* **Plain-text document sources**

################

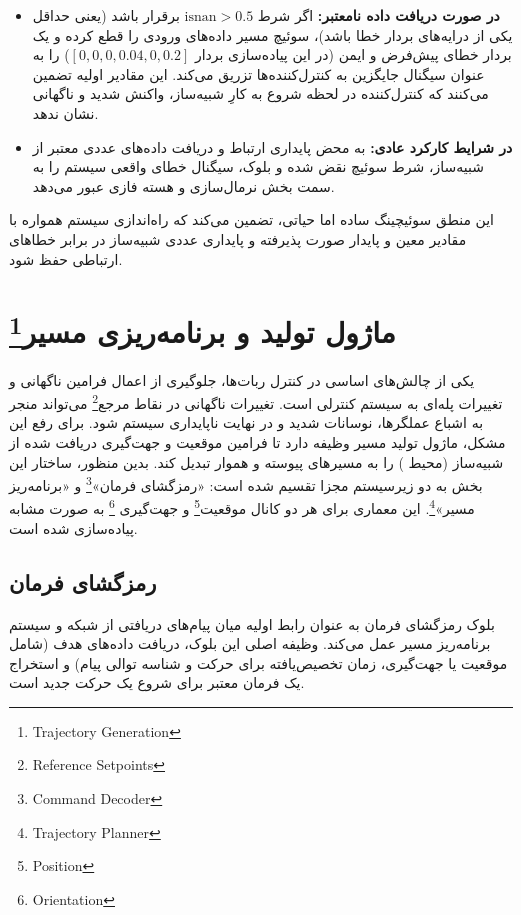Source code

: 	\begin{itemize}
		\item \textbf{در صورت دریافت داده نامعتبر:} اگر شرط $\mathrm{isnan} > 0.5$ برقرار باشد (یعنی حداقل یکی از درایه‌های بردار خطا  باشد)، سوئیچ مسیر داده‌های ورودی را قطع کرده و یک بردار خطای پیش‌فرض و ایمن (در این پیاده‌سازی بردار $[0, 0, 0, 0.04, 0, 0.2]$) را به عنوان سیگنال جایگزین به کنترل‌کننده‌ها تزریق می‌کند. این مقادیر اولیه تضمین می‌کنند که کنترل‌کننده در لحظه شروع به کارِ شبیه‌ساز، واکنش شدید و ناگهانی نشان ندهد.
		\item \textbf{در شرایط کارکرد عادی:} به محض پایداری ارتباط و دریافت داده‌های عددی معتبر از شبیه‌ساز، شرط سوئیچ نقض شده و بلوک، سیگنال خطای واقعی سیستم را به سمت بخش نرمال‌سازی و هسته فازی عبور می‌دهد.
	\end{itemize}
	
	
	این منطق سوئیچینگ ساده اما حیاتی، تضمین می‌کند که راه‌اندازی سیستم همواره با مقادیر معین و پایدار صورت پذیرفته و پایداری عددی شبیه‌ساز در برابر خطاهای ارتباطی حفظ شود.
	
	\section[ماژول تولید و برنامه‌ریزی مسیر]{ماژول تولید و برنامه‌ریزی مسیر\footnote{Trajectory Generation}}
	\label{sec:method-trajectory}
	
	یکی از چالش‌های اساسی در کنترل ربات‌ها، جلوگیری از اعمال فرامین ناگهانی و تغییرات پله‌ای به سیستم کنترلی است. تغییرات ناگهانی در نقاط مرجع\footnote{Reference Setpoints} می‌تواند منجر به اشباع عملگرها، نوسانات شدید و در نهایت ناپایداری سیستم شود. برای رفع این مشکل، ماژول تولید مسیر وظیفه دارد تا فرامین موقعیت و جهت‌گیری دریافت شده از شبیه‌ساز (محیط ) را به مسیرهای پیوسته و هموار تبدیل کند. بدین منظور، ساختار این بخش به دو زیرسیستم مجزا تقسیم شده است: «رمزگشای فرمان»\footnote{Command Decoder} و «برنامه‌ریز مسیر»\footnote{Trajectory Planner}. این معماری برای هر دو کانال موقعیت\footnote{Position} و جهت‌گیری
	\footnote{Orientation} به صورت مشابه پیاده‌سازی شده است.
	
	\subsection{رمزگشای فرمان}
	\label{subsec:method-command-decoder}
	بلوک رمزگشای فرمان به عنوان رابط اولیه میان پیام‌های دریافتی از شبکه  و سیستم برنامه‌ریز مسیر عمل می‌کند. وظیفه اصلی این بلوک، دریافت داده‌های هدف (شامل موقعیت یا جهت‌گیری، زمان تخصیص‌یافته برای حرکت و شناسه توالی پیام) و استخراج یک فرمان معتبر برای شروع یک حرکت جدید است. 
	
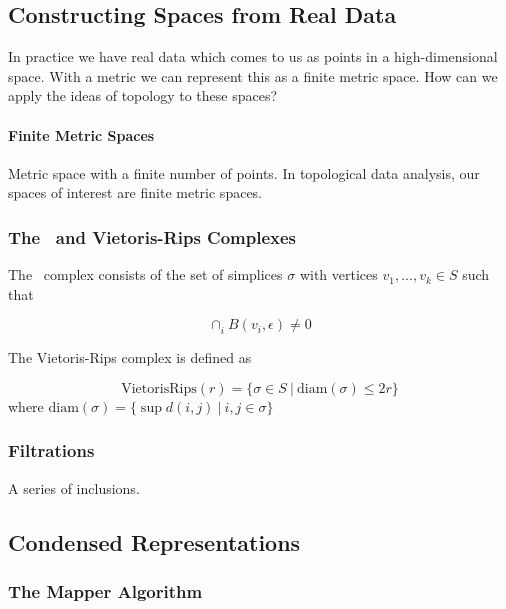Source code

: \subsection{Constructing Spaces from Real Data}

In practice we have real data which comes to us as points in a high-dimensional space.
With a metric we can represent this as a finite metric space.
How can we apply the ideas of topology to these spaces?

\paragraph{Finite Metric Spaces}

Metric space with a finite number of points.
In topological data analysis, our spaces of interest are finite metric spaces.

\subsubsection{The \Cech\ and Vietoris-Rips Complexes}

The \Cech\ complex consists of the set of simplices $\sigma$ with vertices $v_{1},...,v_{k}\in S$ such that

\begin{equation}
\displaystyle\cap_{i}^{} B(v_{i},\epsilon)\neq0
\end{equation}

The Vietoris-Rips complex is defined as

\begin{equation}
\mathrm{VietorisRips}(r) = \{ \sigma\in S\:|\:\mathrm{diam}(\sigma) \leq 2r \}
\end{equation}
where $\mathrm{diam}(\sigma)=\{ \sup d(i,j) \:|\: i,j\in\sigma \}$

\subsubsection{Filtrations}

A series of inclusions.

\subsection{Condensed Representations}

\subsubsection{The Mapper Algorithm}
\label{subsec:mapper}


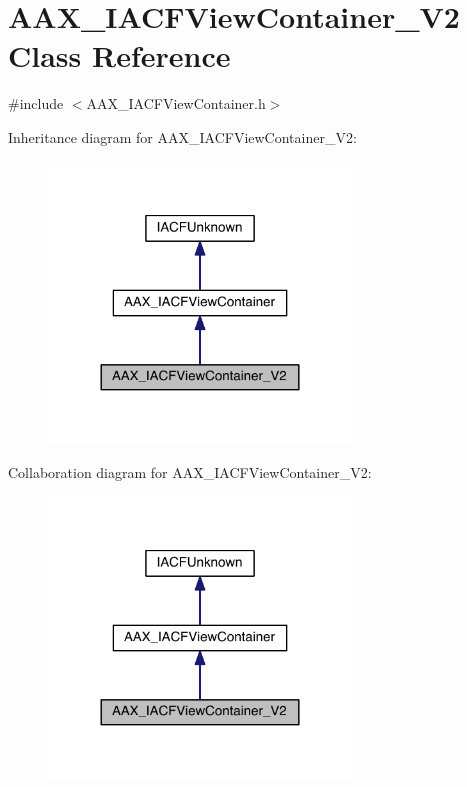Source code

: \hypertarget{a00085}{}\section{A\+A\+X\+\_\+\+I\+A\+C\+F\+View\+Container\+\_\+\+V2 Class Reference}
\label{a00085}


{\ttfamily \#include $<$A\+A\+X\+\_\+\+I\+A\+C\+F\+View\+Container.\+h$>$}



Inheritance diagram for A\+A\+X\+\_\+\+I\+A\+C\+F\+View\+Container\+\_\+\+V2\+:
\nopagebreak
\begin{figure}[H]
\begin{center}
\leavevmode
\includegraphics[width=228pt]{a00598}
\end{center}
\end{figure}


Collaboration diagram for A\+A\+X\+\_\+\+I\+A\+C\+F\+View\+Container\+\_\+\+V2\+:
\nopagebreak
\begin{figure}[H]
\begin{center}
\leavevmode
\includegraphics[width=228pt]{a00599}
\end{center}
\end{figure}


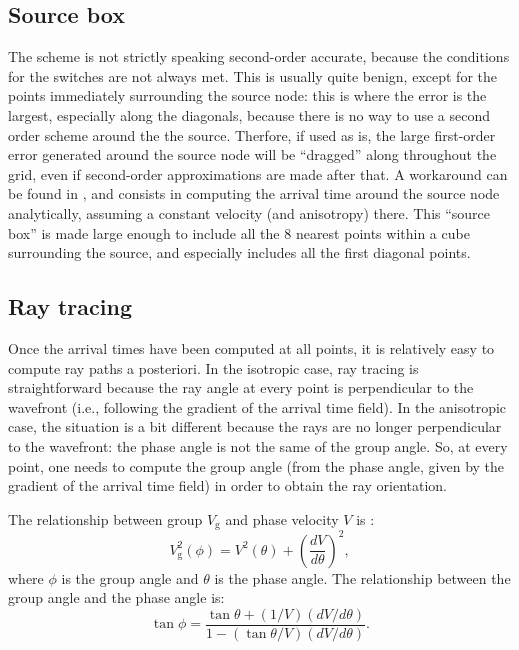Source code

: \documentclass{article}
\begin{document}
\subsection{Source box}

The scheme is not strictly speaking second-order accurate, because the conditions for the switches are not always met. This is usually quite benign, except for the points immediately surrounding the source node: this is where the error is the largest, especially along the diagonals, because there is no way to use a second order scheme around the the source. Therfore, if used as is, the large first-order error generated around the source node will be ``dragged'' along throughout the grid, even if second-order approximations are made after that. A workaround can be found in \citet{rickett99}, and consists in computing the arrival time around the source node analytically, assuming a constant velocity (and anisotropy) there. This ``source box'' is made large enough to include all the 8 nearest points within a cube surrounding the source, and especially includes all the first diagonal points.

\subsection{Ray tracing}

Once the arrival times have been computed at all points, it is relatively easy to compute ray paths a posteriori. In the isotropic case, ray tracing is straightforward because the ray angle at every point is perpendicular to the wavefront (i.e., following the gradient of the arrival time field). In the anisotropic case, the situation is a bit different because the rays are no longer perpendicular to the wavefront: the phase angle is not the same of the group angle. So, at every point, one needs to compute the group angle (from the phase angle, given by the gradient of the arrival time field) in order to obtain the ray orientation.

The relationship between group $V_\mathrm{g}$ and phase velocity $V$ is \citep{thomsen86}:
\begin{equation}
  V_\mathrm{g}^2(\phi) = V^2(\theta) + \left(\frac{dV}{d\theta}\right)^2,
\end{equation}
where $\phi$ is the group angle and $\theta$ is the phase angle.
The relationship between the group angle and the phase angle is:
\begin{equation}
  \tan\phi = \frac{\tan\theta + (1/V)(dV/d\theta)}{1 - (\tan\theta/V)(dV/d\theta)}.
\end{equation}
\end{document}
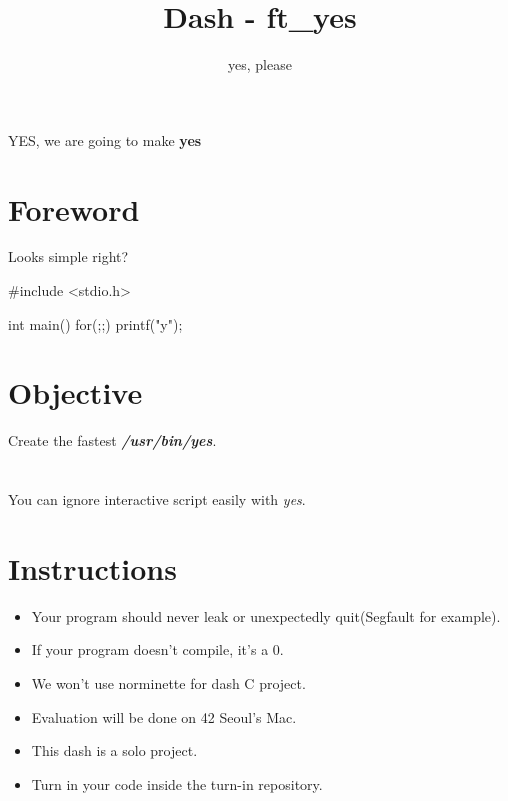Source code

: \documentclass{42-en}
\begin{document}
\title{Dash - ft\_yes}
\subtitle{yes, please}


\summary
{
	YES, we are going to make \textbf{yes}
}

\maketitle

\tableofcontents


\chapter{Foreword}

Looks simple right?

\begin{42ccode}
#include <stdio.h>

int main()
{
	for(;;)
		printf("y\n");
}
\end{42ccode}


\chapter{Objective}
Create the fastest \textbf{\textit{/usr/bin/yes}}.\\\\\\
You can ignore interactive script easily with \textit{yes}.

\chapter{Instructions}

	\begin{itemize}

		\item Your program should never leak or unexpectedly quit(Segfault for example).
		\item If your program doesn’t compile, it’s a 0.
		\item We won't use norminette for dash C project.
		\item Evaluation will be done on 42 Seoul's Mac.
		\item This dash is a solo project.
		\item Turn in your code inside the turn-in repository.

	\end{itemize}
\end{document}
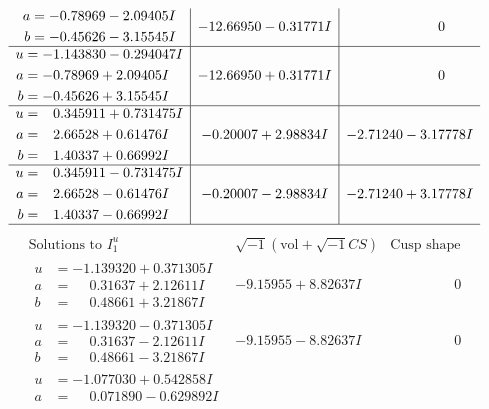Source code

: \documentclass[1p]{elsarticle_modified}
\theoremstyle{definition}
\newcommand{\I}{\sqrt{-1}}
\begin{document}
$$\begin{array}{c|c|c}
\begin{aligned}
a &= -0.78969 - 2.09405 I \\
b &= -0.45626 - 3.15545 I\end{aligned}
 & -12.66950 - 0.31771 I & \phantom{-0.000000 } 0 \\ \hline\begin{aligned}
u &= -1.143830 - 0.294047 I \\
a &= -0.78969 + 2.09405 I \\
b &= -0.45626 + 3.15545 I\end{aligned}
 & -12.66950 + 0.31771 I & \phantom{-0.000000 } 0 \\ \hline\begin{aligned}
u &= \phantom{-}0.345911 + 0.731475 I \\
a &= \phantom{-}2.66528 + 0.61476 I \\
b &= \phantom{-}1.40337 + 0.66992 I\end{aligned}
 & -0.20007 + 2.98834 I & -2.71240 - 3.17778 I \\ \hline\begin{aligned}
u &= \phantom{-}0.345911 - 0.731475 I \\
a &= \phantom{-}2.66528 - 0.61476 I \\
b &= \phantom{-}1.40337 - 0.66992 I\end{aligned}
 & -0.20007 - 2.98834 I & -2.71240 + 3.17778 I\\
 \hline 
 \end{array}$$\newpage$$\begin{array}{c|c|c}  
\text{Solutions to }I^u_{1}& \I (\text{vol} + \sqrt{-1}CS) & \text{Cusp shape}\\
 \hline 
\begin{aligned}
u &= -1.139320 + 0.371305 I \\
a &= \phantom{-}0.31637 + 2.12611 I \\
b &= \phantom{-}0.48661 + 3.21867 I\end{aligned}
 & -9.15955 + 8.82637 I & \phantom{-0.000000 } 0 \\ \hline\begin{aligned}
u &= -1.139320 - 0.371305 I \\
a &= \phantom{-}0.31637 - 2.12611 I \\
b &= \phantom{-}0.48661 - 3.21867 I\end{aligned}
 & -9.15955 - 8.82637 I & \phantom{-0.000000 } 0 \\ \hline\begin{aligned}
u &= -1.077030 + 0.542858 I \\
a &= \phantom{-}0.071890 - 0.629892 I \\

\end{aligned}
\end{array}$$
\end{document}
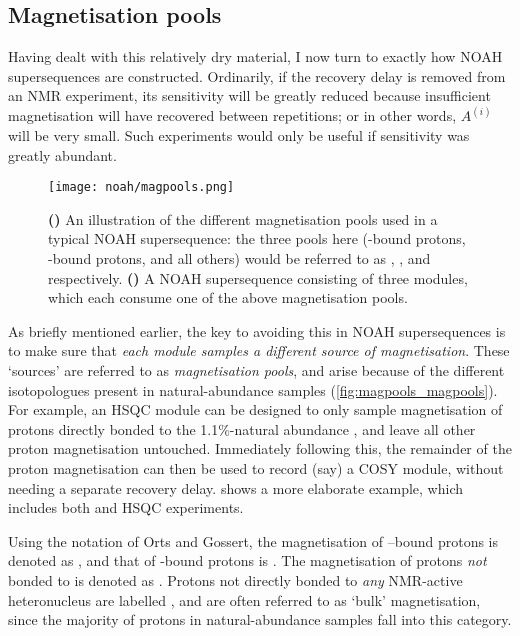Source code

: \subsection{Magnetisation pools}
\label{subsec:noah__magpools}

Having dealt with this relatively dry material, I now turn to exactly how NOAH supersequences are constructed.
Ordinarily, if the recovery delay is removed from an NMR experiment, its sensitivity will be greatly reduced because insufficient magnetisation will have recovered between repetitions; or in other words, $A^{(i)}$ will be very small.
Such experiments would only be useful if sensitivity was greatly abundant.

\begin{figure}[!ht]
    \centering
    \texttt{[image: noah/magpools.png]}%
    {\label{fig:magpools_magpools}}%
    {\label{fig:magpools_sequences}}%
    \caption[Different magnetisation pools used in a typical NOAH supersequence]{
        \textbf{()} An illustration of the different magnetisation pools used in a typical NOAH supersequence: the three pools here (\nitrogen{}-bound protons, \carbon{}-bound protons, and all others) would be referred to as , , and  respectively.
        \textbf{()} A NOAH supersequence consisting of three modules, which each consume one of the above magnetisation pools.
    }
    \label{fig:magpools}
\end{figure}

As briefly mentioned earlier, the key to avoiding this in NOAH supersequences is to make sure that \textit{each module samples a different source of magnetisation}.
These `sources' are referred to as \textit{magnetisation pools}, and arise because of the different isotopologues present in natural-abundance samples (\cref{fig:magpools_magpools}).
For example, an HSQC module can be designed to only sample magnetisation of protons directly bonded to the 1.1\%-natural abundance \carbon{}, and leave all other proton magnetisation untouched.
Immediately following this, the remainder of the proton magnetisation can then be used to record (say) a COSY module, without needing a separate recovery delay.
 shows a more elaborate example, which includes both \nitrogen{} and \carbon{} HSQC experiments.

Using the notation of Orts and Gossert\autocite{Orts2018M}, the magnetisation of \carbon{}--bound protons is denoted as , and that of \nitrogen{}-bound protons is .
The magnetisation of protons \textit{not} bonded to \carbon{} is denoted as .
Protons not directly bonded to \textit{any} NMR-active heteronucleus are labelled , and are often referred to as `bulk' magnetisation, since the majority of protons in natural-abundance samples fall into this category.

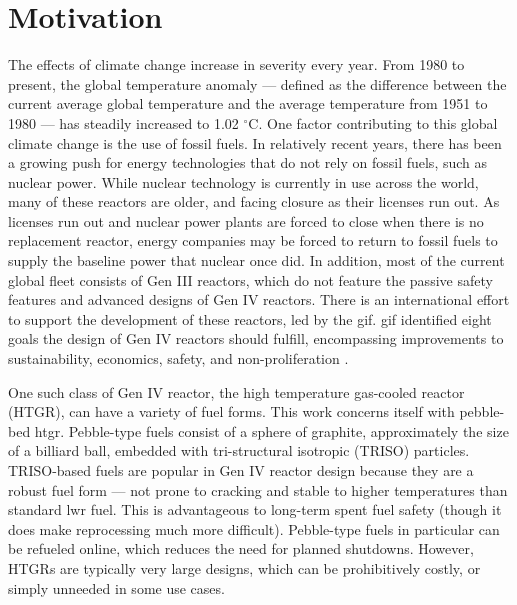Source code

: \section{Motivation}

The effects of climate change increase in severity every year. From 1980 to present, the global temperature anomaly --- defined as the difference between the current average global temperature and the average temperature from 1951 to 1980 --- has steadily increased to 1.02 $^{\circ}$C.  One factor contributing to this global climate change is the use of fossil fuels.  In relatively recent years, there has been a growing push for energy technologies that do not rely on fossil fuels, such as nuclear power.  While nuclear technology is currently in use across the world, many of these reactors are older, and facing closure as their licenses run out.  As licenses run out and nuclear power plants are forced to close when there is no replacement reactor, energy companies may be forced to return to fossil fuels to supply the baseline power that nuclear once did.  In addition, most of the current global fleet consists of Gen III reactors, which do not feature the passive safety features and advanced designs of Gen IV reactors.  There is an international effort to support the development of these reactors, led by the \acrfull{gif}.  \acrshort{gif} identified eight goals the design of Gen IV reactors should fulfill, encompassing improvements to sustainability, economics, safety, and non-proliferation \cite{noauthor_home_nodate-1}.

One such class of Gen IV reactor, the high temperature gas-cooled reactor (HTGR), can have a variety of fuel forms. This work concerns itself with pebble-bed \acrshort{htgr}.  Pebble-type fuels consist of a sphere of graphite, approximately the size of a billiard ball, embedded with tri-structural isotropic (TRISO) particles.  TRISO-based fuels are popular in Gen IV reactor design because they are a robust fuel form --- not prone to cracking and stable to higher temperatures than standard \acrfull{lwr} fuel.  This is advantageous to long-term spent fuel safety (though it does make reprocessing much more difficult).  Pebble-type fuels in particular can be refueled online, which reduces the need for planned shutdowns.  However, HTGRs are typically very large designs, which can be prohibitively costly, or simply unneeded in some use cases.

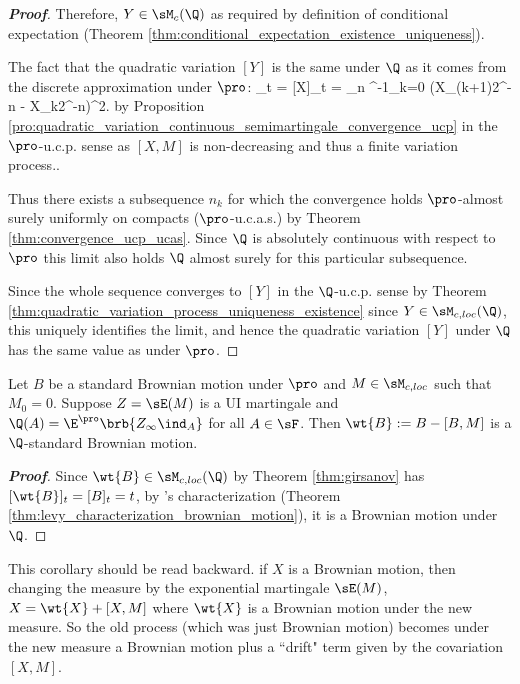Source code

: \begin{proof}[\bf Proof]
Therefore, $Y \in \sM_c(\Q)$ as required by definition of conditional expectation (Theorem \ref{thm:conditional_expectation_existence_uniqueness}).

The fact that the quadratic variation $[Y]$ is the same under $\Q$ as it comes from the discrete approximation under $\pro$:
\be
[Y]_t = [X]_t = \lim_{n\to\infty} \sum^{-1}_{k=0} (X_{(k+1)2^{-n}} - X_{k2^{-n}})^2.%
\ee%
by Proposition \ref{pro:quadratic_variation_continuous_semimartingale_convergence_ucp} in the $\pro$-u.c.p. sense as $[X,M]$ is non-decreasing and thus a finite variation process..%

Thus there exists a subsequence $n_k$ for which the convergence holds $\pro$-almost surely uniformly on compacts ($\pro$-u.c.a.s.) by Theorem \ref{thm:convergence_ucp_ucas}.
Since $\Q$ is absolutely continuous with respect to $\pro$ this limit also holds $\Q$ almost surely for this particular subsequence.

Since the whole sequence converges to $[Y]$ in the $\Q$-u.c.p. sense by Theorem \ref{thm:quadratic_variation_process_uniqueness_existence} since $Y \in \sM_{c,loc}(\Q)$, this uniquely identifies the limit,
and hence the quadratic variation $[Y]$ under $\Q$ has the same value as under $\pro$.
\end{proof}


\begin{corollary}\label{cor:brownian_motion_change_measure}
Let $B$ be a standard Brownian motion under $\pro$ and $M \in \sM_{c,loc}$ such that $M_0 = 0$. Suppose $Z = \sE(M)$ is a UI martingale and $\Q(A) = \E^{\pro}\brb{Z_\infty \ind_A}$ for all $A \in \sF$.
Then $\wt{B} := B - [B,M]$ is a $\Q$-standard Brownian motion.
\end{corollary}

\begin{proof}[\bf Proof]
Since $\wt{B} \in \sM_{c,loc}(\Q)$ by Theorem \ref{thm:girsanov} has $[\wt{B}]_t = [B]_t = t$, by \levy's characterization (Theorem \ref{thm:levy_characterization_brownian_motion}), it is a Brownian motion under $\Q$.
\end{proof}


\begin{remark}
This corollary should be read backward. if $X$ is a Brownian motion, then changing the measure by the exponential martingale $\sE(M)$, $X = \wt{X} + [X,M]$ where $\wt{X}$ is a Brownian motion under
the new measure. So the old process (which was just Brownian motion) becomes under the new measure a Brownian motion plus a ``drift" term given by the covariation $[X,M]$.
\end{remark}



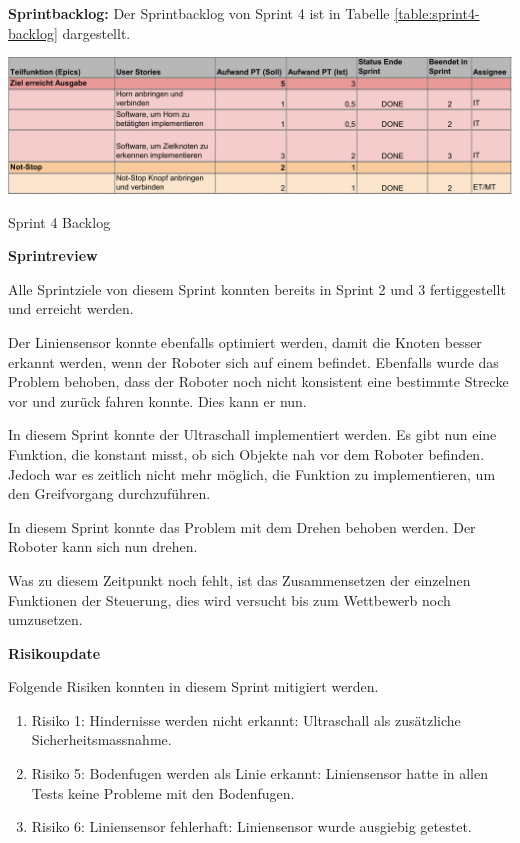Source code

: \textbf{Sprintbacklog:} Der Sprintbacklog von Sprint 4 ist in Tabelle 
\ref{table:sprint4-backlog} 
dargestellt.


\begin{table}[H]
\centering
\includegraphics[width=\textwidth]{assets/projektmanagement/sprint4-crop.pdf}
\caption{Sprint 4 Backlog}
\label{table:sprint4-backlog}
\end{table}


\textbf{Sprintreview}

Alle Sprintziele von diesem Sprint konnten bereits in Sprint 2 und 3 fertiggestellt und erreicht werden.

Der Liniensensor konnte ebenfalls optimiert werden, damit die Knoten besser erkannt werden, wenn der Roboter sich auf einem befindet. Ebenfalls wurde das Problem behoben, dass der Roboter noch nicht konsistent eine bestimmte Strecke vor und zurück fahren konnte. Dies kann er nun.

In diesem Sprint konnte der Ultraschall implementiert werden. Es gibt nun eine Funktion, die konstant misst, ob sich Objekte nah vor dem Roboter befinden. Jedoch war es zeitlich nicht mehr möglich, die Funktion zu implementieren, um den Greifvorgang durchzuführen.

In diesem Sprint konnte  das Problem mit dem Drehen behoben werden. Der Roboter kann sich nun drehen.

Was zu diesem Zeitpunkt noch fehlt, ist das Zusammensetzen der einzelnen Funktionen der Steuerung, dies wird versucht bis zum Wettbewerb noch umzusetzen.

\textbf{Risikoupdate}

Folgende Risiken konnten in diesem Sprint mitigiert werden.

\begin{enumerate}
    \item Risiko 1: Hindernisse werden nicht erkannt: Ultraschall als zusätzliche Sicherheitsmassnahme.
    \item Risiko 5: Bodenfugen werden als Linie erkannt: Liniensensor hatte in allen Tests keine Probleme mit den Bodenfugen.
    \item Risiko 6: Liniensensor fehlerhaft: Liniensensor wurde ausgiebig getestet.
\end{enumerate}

################

* **PROBLEM DESCRIPTION**
Return the lines of the records that include the string "only".

* **OUTPUT FOR THIS EXERCISE**
Such experiments would only be useful if sensitivity was greatly abundant.
For example, an HSQC module can be designed to only sample magnetisation of protons directly bonded to the 1.1\%-natural abundance \carbon{}, and leave all other proton magnetisation untouched.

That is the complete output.